Introduction to Social Media Scraping

Learn the basic tools for scraping Twitter Data in R

Beginner
Webscraping
Text
Author

Lukas Lehmann

Published

April 18, 2023

NEWS

With the next Twitter regulations, The free package comes with rate-limited access to v2 tweet posting and media upload endpoints, with a posting limit of 1,500 tweets per month at the app level. If you want to access to posting tweets are up to 3,000 per month, and for reading, it’s up to 10,000 tweets per month, you will need to pay 100 USD per month. However, you can sill acces to databases and use this tutorial to analyze text in general.

Introduction


Social media has become an important source of information and communication for individuals, businesses, and organizations; actually there is a growing need to analyze social media data to gain insights into user behavior, sentiment, and trends. With the NLP trend and other inputs, Social media scraping, which involves collecting and analyzing data from social media sites, such as Twitter, has emerged as a powerful tool for such analysis.

In this introduction, we will explore the basics of social media scraping using R and Twitter, including how to access the Twitter API, retrieve data from Twitter, and perform basic analyses on the data. We will also discuss some of the ethical and legal considerations of social media scraping, and provide tips for using social media scraping responsibly.

 

Loading in packages and authorizing rtweet

So the first thing we want to do is load in the packages we’ll be using to scrape and manipulate our data. The most important of those is rtweet, which is the one we’ll be using to interact with the Twitter API.

In order to scrape tweets, you’ll need a Twitter developer account and have to make a Twitter app. This is actually a pretty simple process (and won’t require any coding). Here’s a step-by-step guide

pacman::p_load(rtweet, tidyverse, ggplot2, utils, tm, SnowballC, caTools, 
               rpart, topicmodels, tidytext, wordcloud, lexicon, reshape2,
               sentimentr)

Running the code above (without the #’s) will prompt a dialogue box to pop up on your screen asking you for a bearer token. You can find that on the Twitter developer page. I made the last two lines into comments so that this can be knit into HTML smoothly.

Scraping Tweets


We’ll be make two datasets: one containing tweets just from US President Biden’s Twitter account and the other scraping the most recent (English language) tweets from all Twitter accounts mentioning the word “green.”
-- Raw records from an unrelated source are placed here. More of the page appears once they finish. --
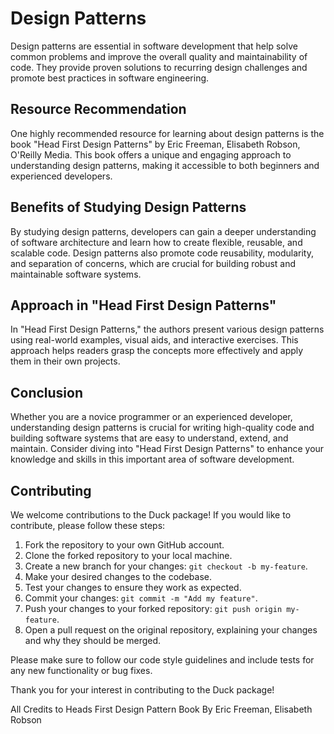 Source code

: # Design Patterns

Design patterns are essential in software development that help solve common problems and improve the overall quality and maintainability of code. They provide proven solutions to recurring design challenges and promote best practices in software engineering.

## Resource Recommendation

One highly recommended resource for learning about design patterns is the book "Head First Design Patterns" by Eric Freeman, Elisabeth Robson, O'Reilly Media. This book offers a unique and engaging approach to understanding design patterns, making it accessible to both beginners and experienced developers.

## Benefits of Studying Design Patterns

By studying design patterns, developers can gain a deeper understanding of software architecture and learn how to create flexible, reusable, and scalable code. Design patterns also promote code reusability, modularity, and separation of concerns, which are crucial for building robust and maintainable software systems.

## Approach in "Head First Design Patterns"

In "Head First Design Patterns," the authors present various design patterns using real-world examples, visual aids, and interactive exercises. This approach helps readers grasp the concepts more effectively and apply them in their own projects.

## Conclusion

Whether you are a novice programmer or an experienced developer, understanding design patterns is crucial for writing high-quality code and building software systems that are easy to understand, extend, and maintain. Consider diving into "Head First Design Patterns" to enhance your knowledge and skills in this important area of software development.


## Contributing

We welcome contributions to the Duck package! If you would like to contribute, please follow these steps:

1. Fork the repository to your own GitHub account.
2. Clone the forked repository to your local machine.
3. Create a new branch for your changes: `git checkout -b my-feature`.
4. Make your desired changes to the codebase.
5. Test your changes to ensure they work as expected.
6. Commit your changes: `git commit -m "Add my feature"`.
7. Push your changes to your forked repository: `git push origin my-feature`.
8. Open a pull request on the original repository, explaining your changes and why they should be merged.

Please make sure to follow our code style guidelines and include tests for any new functionality or bug fixes.

Thank you for your interest in contributing to the Duck package!




All Credits to Heads First Design Pattern Book By Eric Freeman, Elisabeth Robson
biden_tweets <- read_csv("https://raw.githubusercontent.com/lukaslehmann-R/common_files/main/biden_tweets.csv")
green <- read_csv("https://raw.githubusercontent.com/lukaslehmann-R/common_files/main/green.csv")

 

Here are the Biden tweets. We show the first 6 entries of the biden_tweets database

 

And here are the databases with words related to green. The green database.

I turned the first two lines into comments for the same reason as earlier. The third and fourth lines will load in the same datasets (although the data within will different because Biden and other Twitter users will continue to tweet)

 

Frequency of Biden tweets


Now that we have our tweets, let’s construct a time series plot that shows the frequency of tweets by President Joe Biden over time. The data is aggregated using two-week intervals. The plot displays the number of tweets on the y-axis and time on the x-axis. Each point on the plot represents the number of tweets for a particular two-week interval.

Code
# Create time series plot using ts_plot() function from tsbox package
# "2 weeks" specifies the interval for aggregating the data
biden_tweets %>% ts_plot("2 weeks") +
# Customize plot appearance using ggplot2 functions
ggplot2::theme_minimal(base_size=16) +  # remove background gridlines and borders
ggplot2::theme(plot.title = ggplot2::element_text(face = "bold")) +  # set plot title to boldface font
ggplot2::labs(x = NULL, y = "Number of Tweets",  # set labels for x and y axis
     title = "Frequency of Biden tweets",  # set plot title
     subtitle = "Tweet counts aggregated using two-week intervals",  # set plot subtitle
     caption = "\nSource: Data collected from Twitter's REST API via rtweet") +  # set plot caption
geom_point(size=6) + # add points to plot to show tweet count at each interval
geom_line(linewidth=1.5)

 

Topic Modeling


There’s a lot that goes into explaining what a topic model is. One kind of topic model is called LDA, and you can read all about it here

 

Corpus

In natural language processing (NLP), a corpus is a collection of written or spoken language that is used as a basis for analysis. A corpus can be made up of many different types of texts, including books, articles, speeches, social media posts, and more. Here, we will make a corpus of documents using just the full_text part of green tweets

corpus1 <- Corpus(VectorSource(green$full_text))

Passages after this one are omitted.